§ **Data supplied**
= = = =

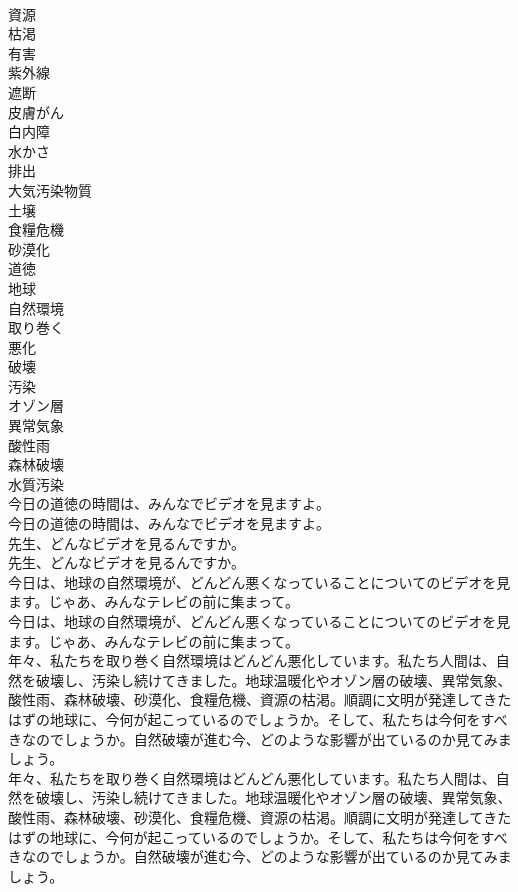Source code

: \documentclass[8pt]{extreport}
\begin{document}
\begin{CJK}{UTF8}{min}
\\	資源
\\	枯渇
\\	有害
\\	紫外線
\\	遮断
\\	皮膚がん
\\	白内障
\\	水かさ
\\	排出
\\	大気汚染物質
\\	土壌
\\	食糧危機
\\	砂漠化
\\	道徳
\\	地球
\\	自然環境
\\	取り巻く
\\	悪化
\\	破壊
\\	汚染
\\	オゾン層
\\	異常気象
\\	酸性雨
\\	森林破壊
\\	水質汚染
\\	今日の道徳の時間は、みんなでビデオを見ますよ。	
\\	今日の道徳の時間は、みんなでビデオを見ますよ。 
\\	先生、どんなビデオを見るんですか。	
\\	先生、どんなビデオを見るんですか。 
\\	今日は、地球の自然環境が、どんどん悪くなっていることについてのビデオを見ます。じゃあ、みんなテレビの前に集まって。	
\\	今日は、地球の自然環境が、どんどん悪くなっていることについてのビデオを見ます。じゃあ、みんなテレビの前に集まって。 
\\	年々、私たちを取り巻く自然環境はどんどん悪化しています。私たち人間は、自然を破壊し、汚染し続けてきました。地球温暖化やオゾン層の破壊、異常気象、酸性雨、森林破壊、砂漠化、食糧危機、資源の枯渇。順調に文明が発達してきたはずの地球に、今何が起こっているのでしょうか。そして、私たちは今何をすべきなのでしょうか。自然破壊が進む今、どのような影響が出ているのか見てみましょう。	
\\	年々、私たちを取り巻く自然環境はどんどん悪化しています。私たち人間は、自然を破壊し、汚染し続けてきました。地球温暖化やオゾン層の破壊、異常気象、酸性雨、森林破壊、砂漠化、食糧危機、資源の枯渇。順調に文明が発達してきたはずの地球に、今何が起こっているのでしょうか。そして、私たちは今何をすべきなのでしょうか。自然破壊が進む今、どのような影響が出ているのか見てみましょう。 

\end{CJK}
\end{document}
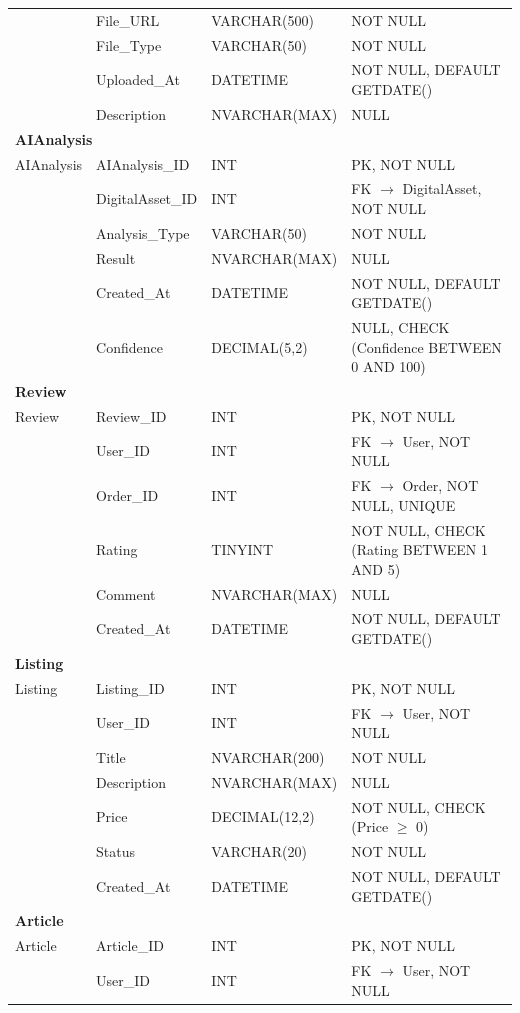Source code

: \documentclass[12pt,a4paper]{article}
\begin{document}
\begin{longtable}{|l|l|l|p{5.8cm}|}
 & File\_URL & VARCHAR(500) & NOT NULL \\
 & File\_Type & VARCHAR(50) & NOT NULL \\
 & Uploaded\_At & DATETIME & NOT NULL, DEFAULT GETDATE() \\
 & Description & NVARCHAR(MAX) & NULL \\
\hline
\multicolumn{4}{|l|}{\textbf{AIAnalysis}} \\
\hline
AIAnalysis & AIAnalysis\_ID & INT & PK, NOT NULL \\
 & DigitalAsset\_ID & INT & FK $\to$ DigitalAsset, NOT NULL \\
 & Analysis\_Type & VARCHAR(50) & NOT NULL \\
 & Result & NVARCHAR(MAX) & NULL \\
 & Created\_At & DATETIME & NOT NULL, DEFAULT GETDATE() \\
 & Confidence & DECIMAL(5,2) & NULL, CHECK (Confidence BETWEEN 0 AND 100) \\
\hline
\multicolumn{4}{|l|}{\textbf{Review}} \\
\hline
Review & Review\_ID & INT & PK, NOT NULL \\
 & User\_ID & INT & FK $\to$ User, NOT NULL \\
 & Order\_ID & INT & FK $\to$ Order, NOT NULL, UNIQUE \\
 & Rating & TINYINT & NOT NULL, CHECK (Rating BETWEEN 1 AND 5) \\
 & Comment & NVARCHAR(MAX) & NULL \\
 & Created\_At & DATETIME & NOT NULL, DEFAULT GETDATE() \\
\hline
\multicolumn{4}{|l|}{\textbf{Listing}} \\
\hline
Listing & Listing\_ID & INT & PK, NOT NULL \\
 & User\_ID & INT & FK $\to$ User, NOT NULL \\
 & Title & NVARCHAR(200) & NOT NULL \\
 & Description & NVARCHAR(MAX) & NULL \\
 & Price & DECIMAL(12,2) & NOT NULL, CHECK (Price $\geq$ 0) \\
 & Status & VARCHAR(20) & NOT NULL \\
 & Created\_At & DATETIME & NOT NULL, DEFAULT GETDATE() \\
\hline
\multicolumn{4}{|l|}{\textbf{Article}} \\
\hline
Article & Article\_ID & INT & PK, NOT NULL \\
 & User\_ID & INT & FK $\to$ User, NOT NULL \\

\end{longtable}
\end{document}
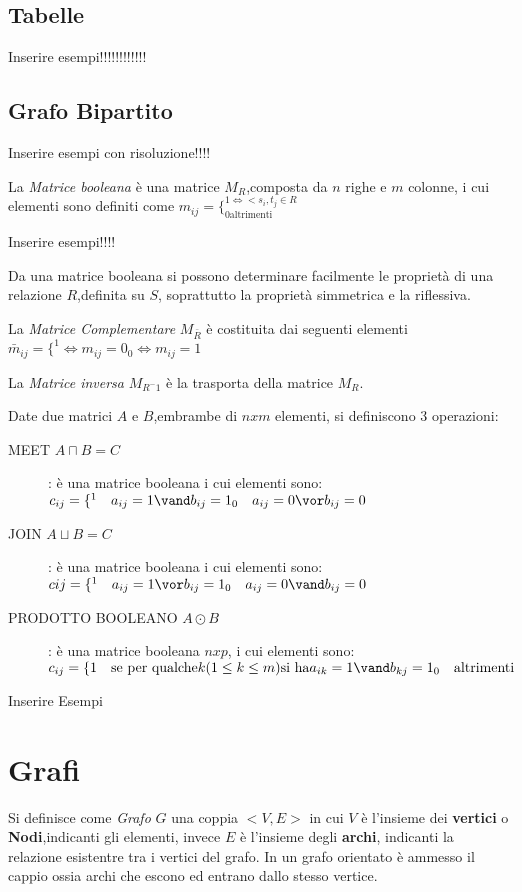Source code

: \subsection{Tabelle}
Inserire esempi!!!!!!!!!!!!

\subsection{Grafo Bipartito}
Inserire esempi con risoluzione!!!!

La \emph{Matrice booleana} è una matrice $M_R$,composta da $n$ righe e $m$ colonne,
i cui elementi sono definiti come $m_{ij} = \{ ^{1 \iff <s_i,t_j \in R} _{0 \text{altrimenti}}$

Inserire esempi!!!!

Da una matrice booleana si possono determinare facilmente le proprietà
di una relazione $R$,definita su $S$, soprattutto la proprietà simmetrica e la riflessiva.

La \emph{Matrice Complementare} $M_{\bar{R}}$ è costituita dai seguenti elementi
$\bar{m}_{ij} = \{ ^ 1 \iff m_{ij} = 0 _ 0 \iff m_{ij} = 1$

La \emph{Matrice inversa} $M_{R ^-1}$ è la trasporta della matrice $M_R$.

Date due matrici $A$ e $B$,embrambe di $n x m$ elementi, si definiscono 3 operazioni:
\begin{description}
    \item[MEET $A \sqcap B = C$]: è una matrice booleana i cui elementi sono:
    $c_{ij} = \{ ^ 1 \quad a_{ij} = 1 \vand b_{ij} = 1 _ 0 \quad a_{ij} = 0 \vor b_{ij} = 0$
    \item[JOIN $A \sqcup B = C$]: è una matrice booleana i cui elementi sono:
    $c{ij} = \{ ^ 1 \quad a_{ij} = 1 \vor b_{ij} = 1 _ 0 \quad a_{ij} = 0 \vand b_{ij} = 0$
    \item[PRODOTTO BOOLEANO $A \odot B$]: è una matrice booleana $n x p$, i cui elementi sono:
    $c_{ij} = \{1 \quad \text{se per qualche} k(1 \leq k \leq m) \text{si ha} a_{ik} = 1 \vand b_{kj} = 1
    _ 0 \quad \text{altrimenti}$
\end{description}

Inserire Esempi

\section{Grafi}
Si definisce come \emph{Grafo} $G$ una coppia $<V,E>$ in cui $V$ è l'insieme
dei \textbf{vertici} o \textbf{Nodi},indicanti gli elementi, invece $E$
 è l'insieme degli \textbf{archi}, indicanti la relazione esistentre tra i vertici del grafo.\newline
In un grafo orientato è ammesso il cappio ossia archi che escono ed entrano dallo stesso vertice.

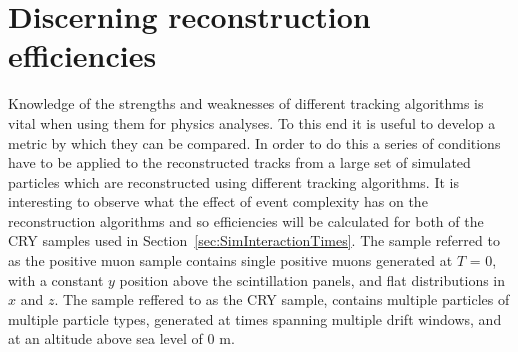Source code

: \section{Discerning reconstruction efficiencies} \label{sec:SimRecoEffic} %
Knowledge of the strengths and weaknesses of different tracking algorithms is vital when using them for physics analyses. To this end it is useful to develop a metric by which they can be compared. In order to do this a series of conditions have to be applied to the reconstructed tracks from a large set of simulated particles which are reconstructed using different tracking algorithms. It is interesting to observe what the effect of event complexity has on the reconstruction algorithms and so efficiencies will be calculated for both of the CRY samples used in Section~\ref{sec:SimInteractionTimes}. The sample referred to as the positive muon sample contains single positive muons generated at $T$ = 0, with a constant $y$ position above the scintillation panels, and flat distributions in $x$ and $z$. The sample reffered to as the CRY sample, contains multiple particles of multiple particle types, generated at times spanning multiple drift windows, and at an altitude above sea level of 0 m. \\

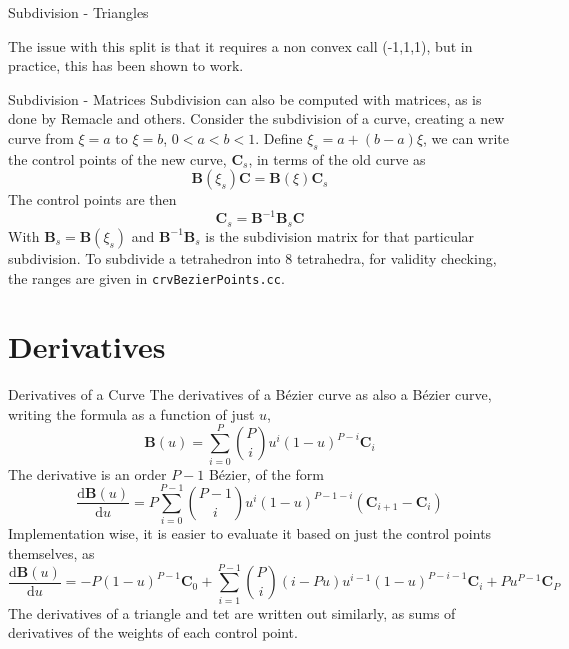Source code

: \documentclass[12pt]{beamer}
\begin{document}
\begin{frame}{Subdivision - Triangles}
\begin{figure}
\end{figure}
The issue with this split is that it requires a non convex call (-1,1,1), but in practice, this has been shown to work.
\end{frame}
\begin{frame}{Subdivision - Matrices}
Subdivision can also be computed with matrices, as is done by Remacle and others. Consider the subdivision of a curve, creating a new curve from $\xi = a$ to $\xi = b$, $0 < a < b < 1$. Define $\xi_s = a+(b-a)\xi$, we can write the control points of the new curve, $\mathbf{C}_s$, in terms of the old curve as
\[
\mathbf{B}(\xi_s)\mathbf{C} = \mathbf{B}(\xi)\mathbf{C}_s
\]
The control points are then 
\[ 
\mathbf{C}_s = \mathbf{B}^{-1}\mathbf{B}_s \mathbf{C}
\]
With $\mathbf{B}_s = \mathbf{B}(\xi_s)$ and $\mathbf{B}^{-1}\mathbf{B}_s$ is the subdivision matrix for that particular subdivision. To subdivide a tetrahedron into 8 tetrahedra, for validity checking, the ranges are given in \texttt{crvBezierPoints.cc}.
\end{frame}
\section{Derivatives}
\begin{frame}{Derivatives of a Curve}
The derivatives of a B{\'e}zier curve as also a B{\'e}zier curve, writing the formula as a function of just $u$,
\[ \mathbf{B}(u) = \displaystyle \sum_{i=0}^{P} {P \choose i}u^i(1-u)^{P-i}\mathbf{C}_{i}   \]
The derivative is an order $P-1$ B{\'e}zier, of the form 
\[
\frac{\mathrm{d} \mathbf{B}(u)}{\mathrm{d} u} = P \displaystyle\sum_{i=0}^{P-1}  {P-1 \choose i}u^i(1-u)^{P-1-i}(\mathbf{C}_{i+1}-\mathbf{C}_i)
\]
Implementation wise, it is easier to evaluate it based on just the control points themselves, as
{
  \footnotesize
\[
\frac{\mathrm{d} \mathbf{B}(u)}{\mathrm{d} u} = -P(1-u)^{P-1}\mathbf{C}_0+\displaystyle \sum_{i=1}^{P-1} {P \choose i}(i-Pu)u^{i-1}(1-u)^{P-i-1}\mathbf{C}_i + Pu^{P-1}\mathbf{C}_P
\]
}
The derivatives of a triangle and tet are written out similarly, as sums of derivatives of the weights of each control point.
\end{frame}
\end{document}
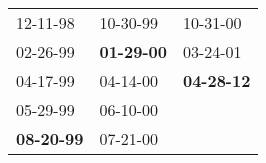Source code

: \begin{supertabular}{p{0.33\columnwidth}p{0.33\columnwidth}p{0.33\columnwidth}}
          12-11-98\textsuperscript{} &           10-30-99\textsuperscript{} &           10-31-00\textsuperscript{} \\
          02-26-99\textsuperscript{} &  \textbf{01-29-00\textsuperscript{}} &           03-24-01\textsuperscript{} \\
          04-17-99\textsuperscript{} &           04-14-00\textsuperscript{} &  \textbf{04-28-12\textsuperscript{}} \\
          05-29-99\textsuperscript{} &           06-10-00\textsuperscript{} &                                      \\
 \textbf{08-20-99\textsuperscript{}} &           07-21-00\textsuperscript{} &                                      \\
\end{supertabular}
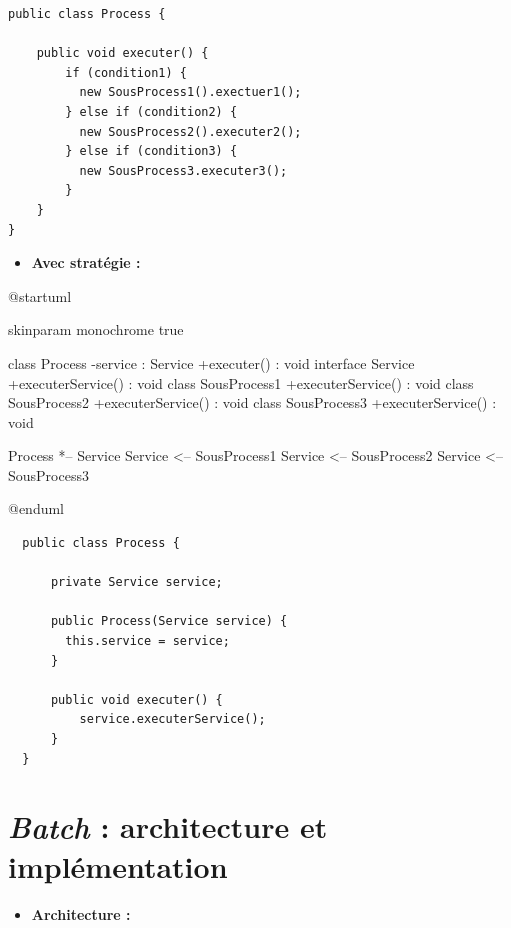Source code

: \documentclass[a4paper, 12pt]{report}
\begin{document}
\begin{lstlisting}
public class Process {

    public void executer() {
        if (condition1) {
          new SousProcess1().exectuer1();
        } else if (condition2) {
          new SousProcess2().executer2();
        } else if (condition3) {
          new SousProcess3.executer3();
        }
    }    
}
\end{lstlisting}
\clearpage

\begin{itemize}
  \item \textbf{Avec stratégie :}\\
\end{itemize}

\begin{center}
  \begin{plantuml}
    @startuml

    skinparam monochrome true

    class Process {
      -service : Service
      +executer() : void
    }
    interface Service {
      +executerService() : void
    }
    class SousProcess1 {
      +executerService() : void
    }
    class SousProcess2 {
      +executerService() : void
    }
    class SousProcess3 {
      +executerService() : void
    }

    Process *-- Service
    Service <-- SousProcess1
    Service <-- SousProcess2
    Service <-- SousProcess3

    @enduml
  \end{plantuml}
\end{center}
\vspace{0.5cm}

\begin{lstlisting}
  public class Process {

      private Service service;

      public Process(Service service) {
        this.service = service;
      }
  
      public void executer() {
          service.executerService();
      }    
  }
  \end{lstlisting}

\chapter{\textit{Batch} : architecture et implémentation}
\label{appendix:batch}

\begin{itemize}
  \item \textbf{Architecture :}\\
\end{itemize}
\end{document}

= = = =

§ **Work item**
Report only how many lines in the records contain the word "multicolumn".

§ **Answer to this problem**
4